“This article is boring.”
I don’t know of any writer who wants to get this type of feedback from a reader. It certainly isn’t the kind of comment that makes my day.
But when someone made such a declaration on an article I wrote, it caught my attention — precisely because it’s a question I ponder myself.
Not so much about my skill as a writer (hey, some people will love my work, and others won’t), but rather about the nature of my topic. In short: is contemplation boring?
“The Unexciting Life”
Think about it. The heart of contemplation is spending time in silence, for heaven’s sake. Where’s the drama, the sturm und drang, in that? Granted, when I give myself to contemplative prayer, I have to struggle with my distractions, my unruly thoughts, and my tendency to let my mind wander. Now there is an edge-of-your-seat conflict.
Michael Casey, the renowned Trappist spiritual author, wrote a book on Benedictine spirituality and gave it this title: An Unexciting Life. As best I can tell, “unexciting” could be interpreted as, well, boring.
While so many Christian bloggers write about current events, theological controversies, partisan politics, and issues like the ongoing rancor between traditionalists and progressives on all sorts of hot-button church issues, I’m off in the corner, talking about medieval mystics and monastics and encouraging everybody to rise above dualistic, oppositional thinking and embrace the inclusionary, “everything belongs” mindset of the contemplative path.
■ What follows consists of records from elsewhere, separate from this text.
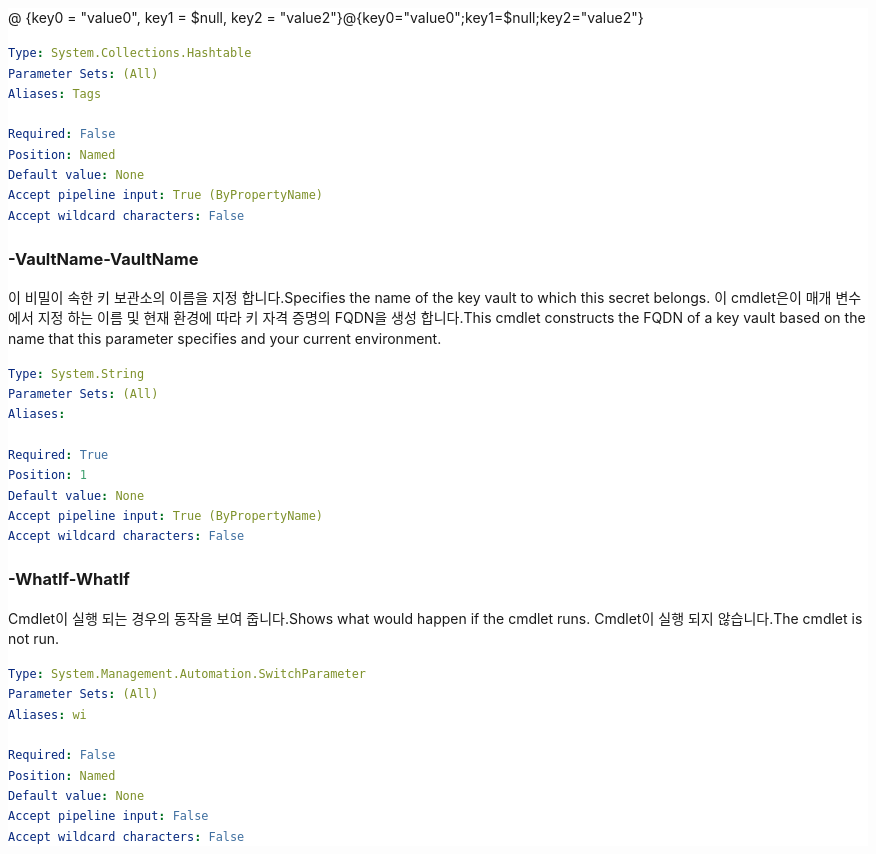 <span data-ttu-id="a7a4d-147">@ {key0 = "value0", key1 = $null, key2 = "value2"}</span><span class="sxs-lookup"><span data-stu-id="a7a4d-147">@{key0="value0";key1=$null;key2="value2"}</span></span>

```yaml
Type: System.Collections.Hashtable
Parameter Sets: (All)
Aliases: Tags

Required: False
Position: Named
Default value: None
Accept pipeline input: True (ByPropertyName)
Accept wildcard characters: False
```

### <span data-ttu-id="a7a4d-148">-VaultName</span><span class="sxs-lookup"><span data-stu-id="a7a4d-148">-VaultName</span></span>
<span data-ttu-id="a7a4d-149">이 비밀이 속한 키 보관소의 이름을 지정 합니다.</span><span class="sxs-lookup"><span data-stu-id="a7a4d-149">Specifies the name of the key vault to which this secret belongs.</span></span> <span data-ttu-id="a7a4d-150">이 cmdlet은이 매개 변수에서 지정 하는 이름 및 현재 환경에 따라 키 자격 증명의 FQDN을 생성 합니다.</span><span class="sxs-lookup"><span data-stu-id="a7a4d-150">This cmdlet constructs the FQDN of a key vault based on the name that this parameter specifies and your current environment.</span></span>

```yaml
Type: System.String
Parameter Sets: (All)
Aliases: 

Required: True
Position: 1
Default value: None
Accept pipeline input: True (ByPropertyName)
Accept wildcard characters: False
```

### <span data-ttu-id="a7a4d-151">-WhatIf</span><span class="sxs-lookup"><span data-stu-id="a7a4d-151">-WhatIf</span></span>
<span data-ttu-id="a7a4d-152">Cmdlet이 실행 되는 경우의 동작을 보여 줍니다.</span><span class="sxs-lookup"><span data-stu-id="a7a4d-152">Shows what would happen if the cmdlet runs.</span></span>
<span data-ttu-id="a7a4d-153">Cmdlet이 실행 되지 않습니다.</span><span class="sxs-lookup"><span data-stu-id="a7a4d-153">The cmdlet is not run.</span></span>

```yaml
Type: System.Management.Automation.SwitchParameter
Parameter Sets: (All)
Aliases: wi

Required: False
Position: Named
Default value: None
Accept pipeline input: False
Accept wildcard characters: False
```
So I must admit defeat, and note that my snarky critic was right: my article was boring, because, well, contemplation is boring.
Spare the Glamour, Please
And while it is a continual temptation to “sex it up” a little, maybe by making the case for a link between contemplation and a specific theological/political stance, I keep remembering that by its very nature, contemplative spirituality undermines our human tendency to draw lines and take sides.
Not that contemplation is wimpy or lacks conviction, but rather that it refuses to let oppositional dynamics have the final say.
Worldly politics looks at the opponent and tries to figure out ways to beat him or her down (before he or she does it to you). Alas, the behavior of so many Christians when dealing with church conflicts seems virtually indistinguishable from that worldly way of doing things. Contemplation comes along and says, “Hey, my opponent is made in the image and likeness of God, and the more silent I am, the more obvious it is to me. I can’t try to beat this person—I have to figure out a way for us to reconcile.”
It’s a great spiritual truth. But it makes for a boring narrative.
A Boring Pun
The more I thought about this, though, the more I began to play with the pun right in front of my eyes.
Contemplation is boring — because the subtle emptiness of silence (even silence obscured by distracted, wandering thoughts) has a way of “boring” in to us, of drilling down below the normal noise and chatter of what Martin Laird calls the “cocktail party” and the Buddhists call “the monkey mind” — in other words, the normal awareness of ordinary waking consciousness.
The brain is a thought generator, just like the heart is an organic pump and the stomach a digestion tool. This is to say, as long as we have functioning brains, our awareness will be shaped by the thoughts we think. But beneath, between, and beyond those thoughts is silence: expansive, luminous, serene, nonjudgmental, unitive, non-oppositional silence.
The purpose behind contemplative prayer is to “bore” through the scattered, distracted, wandering thoughts of the brain, opening our awareness out into the spaciousness that is always there as a sort of backdrop to our mental chatter, but that we normally simply ignore.
Silence? Yes. Emptiness? Maybe Not
Incidentally, a common misconception about contemplative practices like centering prayer is that they are intended to “empty the mind.” But it is no more possible to fully arrest thoughts than it is to stop the heart beating, and even if we could simply “turn off the mind,” what would be left is not emptiness so much as spacious silence — a subtle but crucial difference.
For it is in that spacious silence that we are capable of discerning a mysterious presence, what we Christians identify as the presence of God (who, being omnipresent, is always here, always there, but the question is, do we behold God’s presence or not?).
So contemplative silence really is boring—at least, if we do it right. It bores down beneath all the psychic defenses we normally employ to distract ourselves from the presence of God in our lives. Because, well, if we can distract ourselves from God’s presence, we can persist in the illusion that we are actually in control of our lives, are managing our conflicts just fine, and are fully justified in the ways we judge, reject, and try to defeat others. That in turn allows us to keep seeing our adversaries, competitors, and opponents as people we need to beat rather than as those with whom we need to work for reconciliation (even while remaining true to our values and convictions).
So I guess the next time someone tells me my work is boring, I ought to take it as a compliment. Maybe this means I won’t be nominated for a Pulitzer prize anytime soon, but if I’m being faithful to the subversive humility of true contemplation, that’s good enough for me.